═══ DATA EXCERPTS ═══

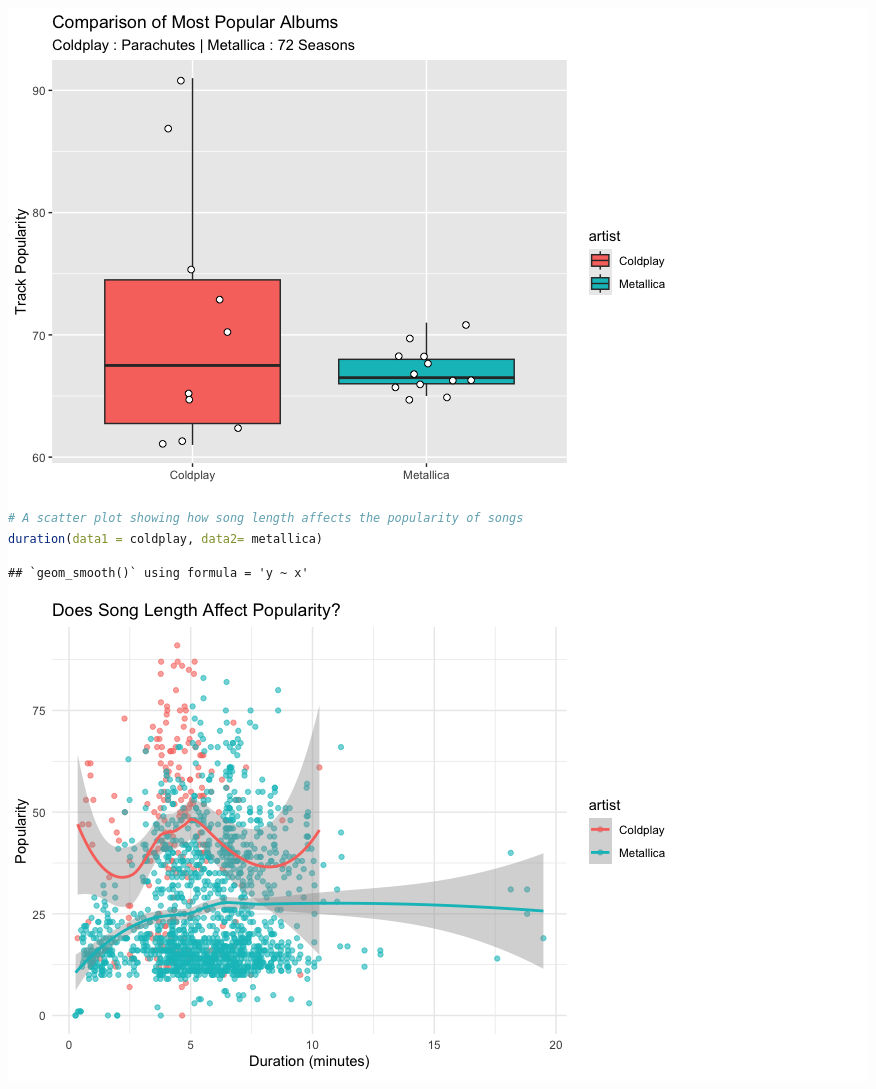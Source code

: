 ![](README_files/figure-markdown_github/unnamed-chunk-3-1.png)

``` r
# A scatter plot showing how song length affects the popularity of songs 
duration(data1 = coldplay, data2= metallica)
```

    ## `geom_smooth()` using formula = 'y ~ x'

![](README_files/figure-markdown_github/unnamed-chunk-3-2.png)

═══

> TASK ITEM
Copy each line of the listing that contains "unnamed".

> WRITTEN ANSWER
: ![](README_files/figure-markdown_github/unnamed-chunk-3-1.png)
![](README_files/figure-markdown_github/unnamed-chunk-3-2.png)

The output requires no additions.